I opted instead to use my Cinemaware Warp Speed cartridge, which incorporated an improved set of commands. For example, for getting a directory with the DOS Wedge, one would type in @$, whereas with the Cinemaware cartridge, I only needed to type in $. More importantly, when it came to changing the drive number, the Cinemaware cartridge simply required me to type in R8 if I wanted to change the uIEC to device 8. The uIEC defaults as drive number 10, which is fine if you’re just using it to transfer files and disk images to floppy disks, but is a pain when dealing with software that is written to run specifically from drive 8. There are a large number of programs in the Commodore 64 library that are written to run from drive 8.

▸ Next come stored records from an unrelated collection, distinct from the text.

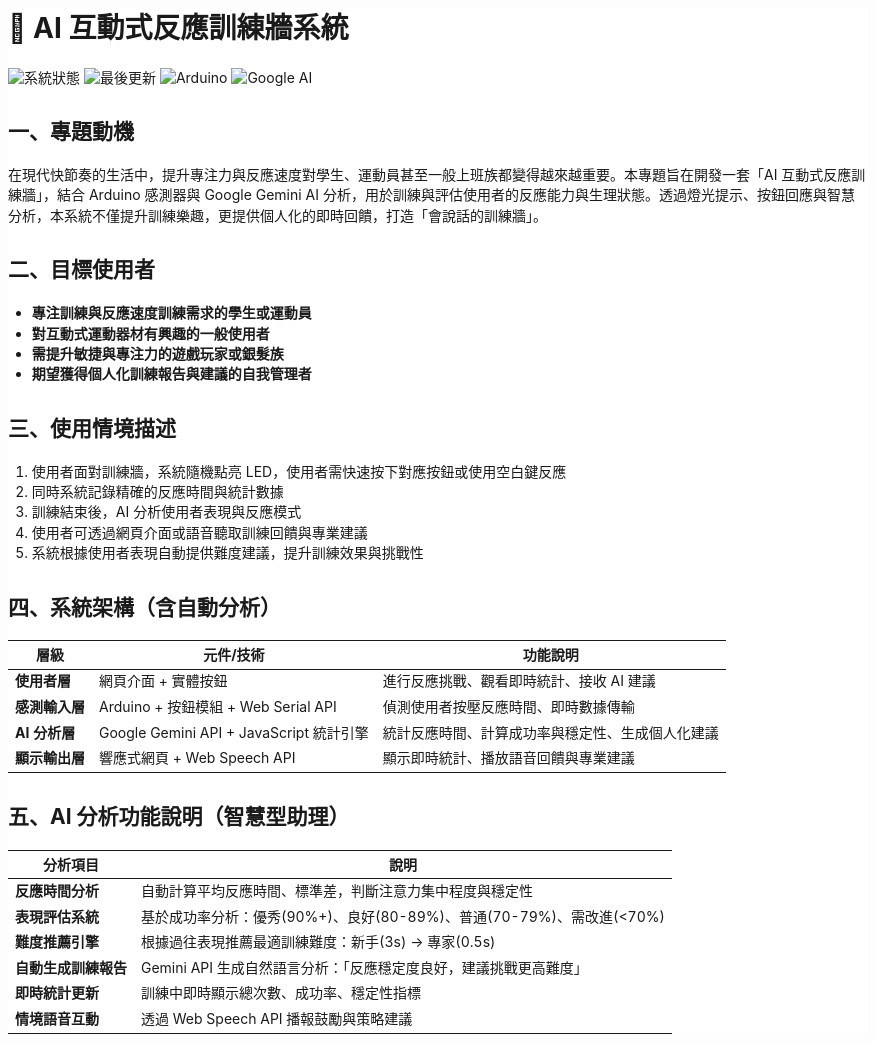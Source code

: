 # 🧠 AI 互動式反應訓練牆系統

![系統狀態](https://img.shields.io/badge/狀態-正常運作-brightgreen)
![最後更新](https://img.shields.io/badge/最後更新-2025年6月-blue)
![Arduino](https://img.shields.io/badge/Arduino-Compatible-orange)
![Google AI](https://img.shields.io/badge/Google_AI-Gemini_1.5-purple)

## 一、專題動機

在現代快節奏的生活中，提升專注力與反應速度對學生、運動員甚至一般上班族都變得越來越重要。本專題旨在開發一套「AI 互動式反應訓練牆」，結合 Arduino 感測器與 Google Gemini AI 分析，用於訓練與評估使用者的反應能力與生理狀態。透過燈光提示、按鈕回應與智慧分析，本系統不僅提升訓練樂趣，更提供個人化的即時回饋，打造「會說話的訓練牆」。

## 二、目標使用者

- **專注訓練與反應速度訓練需求的學生或運動員**
- **對互動式運動器材有興趣的一般使用者**  
- **需提升敏捷與專注力的遊戲玩家或銀髮族**
- **期望獲得個人化訓練報告與建議的自我管理者**

## 三、使用情境描述

1. 使用者面對訓練牆，系統隨機點亮 LED，使用者需快速按下對應按鈕或使用空白鍵反應
2. 同時系統記錄精確的反應時間與統計數據
3. 訓練結束後，AI 分析使用者表現與反應模式
4. 使用者可透過網頁介面或語音聽取訓練回饋與專業建議
5. 系統根據使用者表現自動提供難度建議，提升訓練效果與挑戰性

## 四、系統架構（含自動分析）

| 層級 | 元件/技術 | 功能說明 |
|------|-----------|----------|
| **使用者層** | 網頁介面 + 實體按鈕 | 進行反應挑戰、觀看即時統計、接收 AI 建議 |
| **感測輸入層** | Arduino + 按鈕模組 + Web Serial API | 偵測使用者按壓反應時間、即時數據傳輸 |
| **AI 分析層** | Google Gemini API + JavaScript 統計引擎 | 統計反應時間、計算成功率與穩定性、生成個人化建議 |
| **顯示輸出層** | 響應式網頁 + Web Speech API | 顯示即時統計、播放語音回饋與專業建議 |

## 五、AI 分析功能說明（智慧型助理）

| 分析項目 | 說明 |
|----------|------|
| **反應時間分析** | 自動計算平均反應時間、標準差，判斷注意力集中程度與穩定性 |
| **表現評估系統** | 基於成功率分析：優秀(90%+)、良好(80-89%)、普通(70-79%)、需改進(<70%) |
| **難度推薦引擎** | 根據過往表現推薦最適訓練難度：新手(3s) → 專家(0.5s) |
| **自動生成訓練報告** | Gemini API 生成自然語言分析：「反應穩定度良好，建議挑戰更高難度」 |
| **即時統計更新** | 訓練中即時顯示總次數、成功率、穩定性指標 |
| **情境語音互動** | 透過 Web Speech API 播報鼓勵與策略建議 |
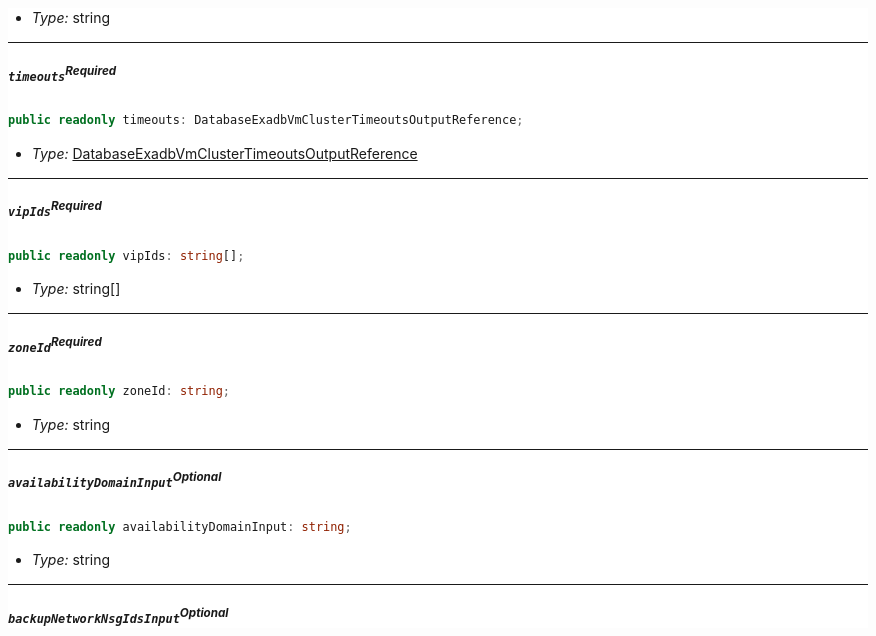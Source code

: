 - *Type:* string

---

##### `timeouts`<sup>Required</sup> <a name="timeouts" id="rhizo-co-terraform-provider-oci.databaseExadbVmCluster.DatabaseExadbVmCluster.property.timeouts"></a>

```typescript
public readonly timeouts: DatabaseExadbVmClusterTimeoutsOutputReference;
```

- *Type:* <a href="#rhizo-co-terraform-provider-oci.databaseExadbVmCluster.DatabaseExadbVmClusterTimeoutsOutputReference">DatabaseExadbVmClusterTimeoutsOutputReference</a>

---

##### `vipIds`<sup>Required</sup> <a name="vipIds" id="rhizo-co-terraform-provider-oci.databaseExadbVmCluster.DatabaseExadbVmCluster.property.vipIds"></a>

```typescript
public readonly vipIds: string[];
```

- *Type:* string[]

---

##### `zoneId`<sup>Required</sup> <a name="zoneId" id="rhizo-co-terraform-provider-oci.databaseExadbVmCluster.DatabaseExadbVmCluster.property.zoneId"></a>

```typescript
public readonly zoneId: string;
```

- *Type:* string

---

##### `availabilityDomainInput`<sup>Optional</sup> <a name="availabilityDomainInput" id="rhizo-co-terraform-provider-oci.databaseExadbVmCluster.DatabaseExadbVmCluster.property.availabilityDomainInput"></a>

```typescript
public readonly availabilityDomainInput: string;
```

- *Type:* string

---

##### `backupNetworkNsgIdsInput`<sup>Optional</sup> <a name="backupNetworkNsgIdsInput" id="rhizo-co-terraform-provider-oci.databaseExadbVmCluster.DatabaseExadbVmCluster.property.backupNetworkNsgIdsInput"></a>
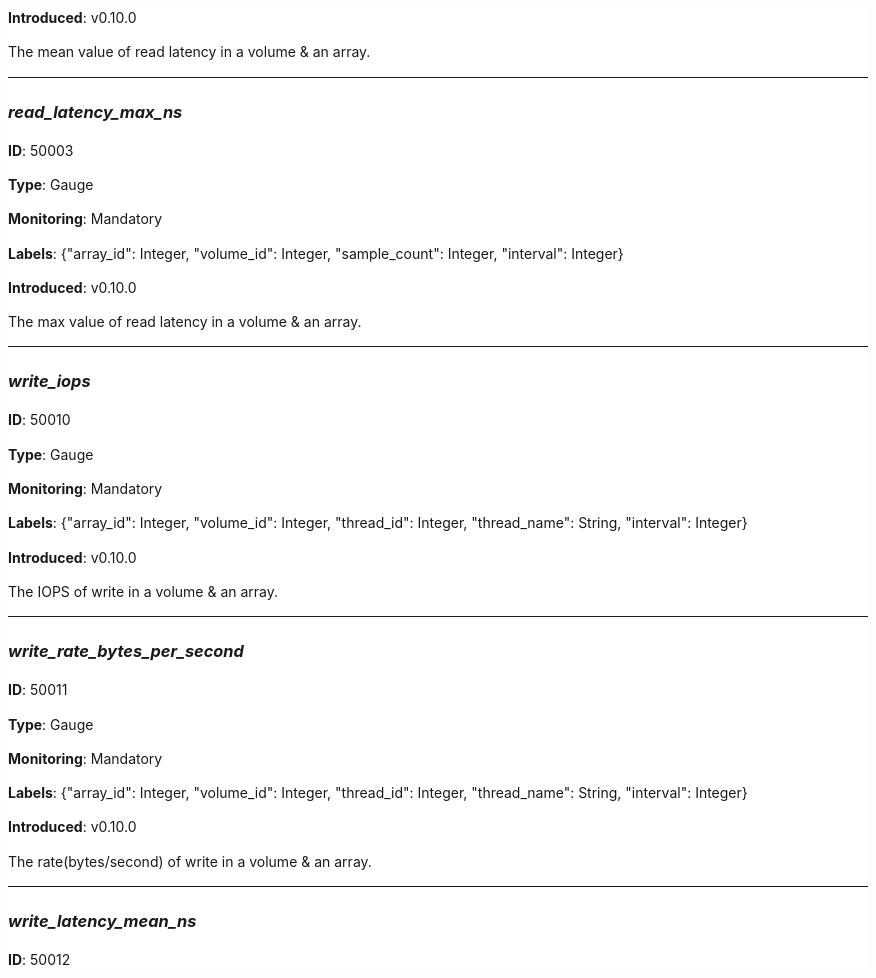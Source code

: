 **Introduced**: v0.10.0

The mean value of read latency in a volume & an array.

---

### _**read_latency_max_ns**_

**ID**: 50003

**Type**: Gauge

**Monitoring**: Mandatory

**Labels**: {"array_id": Integer, "volume_id": Integer, "sample_count": Integer, "interval": Integer}

**Introduced**: v0.10.0

The max value of read latency in a volume & an array.

---

### _**write_iops**_

**ID**: 50010

**Type**: Gauge

**Monitoring**: Mandatory

**Labels**: {"array_id": Integer, "volume_id": Integer, "thread_id": Integer, "thread_name": String, "interval": Integer}

**Introduced**: v0.10.0

The IOPS of write in a volume & an array.

---

### _**write_rate_bytes_per_second**_

**ID**: 50011

**Type**: Gauge

**Monitoring**: Mandatory

**Labels**: {"array_id": Integer, "volume_id": Integer, "thread_id": Integer, "thread_name": String, "interval": Integer}

**Introduced**: v0.10.0

The rate(bytes/second) of write in a volume & an array.

---

### _**write_latency_mean_ns**_

**ID**: 50012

The other thing about uIEC is that it runs at the same speeds as the 1541, which was (and still is) very slow. In fact, my main reason for buying the Cinemaware Warp Speed cartridge back in the day was to speed up my disk drive access. Accelerator cartridges were a popular accessory on the Commodore 64, because it really was horrible how slow it was. I figure Commodore designed it to be used with a cassette tape drive, and disk drives were more of an afterthought. IMGP5958

Unfortunately, the uIEC is not accelerated by an accelerator cartridge. As it turns out, there really is only one way to get it to run at modern day SD card speeds, and that’s with JiffyDOS. JiffyDOS is a chip that replaces Commodore’s original DOS chip. It allows all disk drives and devices like the uIEC to run as fast as possible, which is many times faster than stock. It also incorporates the DOS wedge commands. These commands aren’t as intuitive as those in my Cinemaware Warp Speed cartridge when it comes to changing the drive number, so I decided to write this blog post so I could have something to refer to.

Changing the drive number

  1. First, I press CONTROL-D to make sure it’s set to drive 10.
  2. I type in @”U0>{control-h}” to set the drive number to 8. I use CONTROL-I to set to drive number 9, and CONTROL-J to set to number 10.
  3. I verify with CONTROL-D to make sure the drive number has been changed.

Copying a fileIMGP5957

  1. First, I set the destination drive. If I’m copying from the uIEC to a floppy, I’ll leave the disk drive at 8 and the uIEC as 10. The command is @X8 to set drive 8 as the
    destination.
  2. I then get a directory of my files; I use CONTROL-D to switch to the appropriate drive, then @$ to pull up a directory listing.
  3. I cursor up to the file I wish to copy. I put an asterisk * next to the file I wish to copy, and press RETURN. The file gets copied.

There are command summaries available at various web sites for everything else, but these two issues seem to be overlooked on the ones I’ve found. Writing this blog post will ensure that, should I forget how to do this again from not using my vintage computers for a period of time, I’ll know exactly where to look.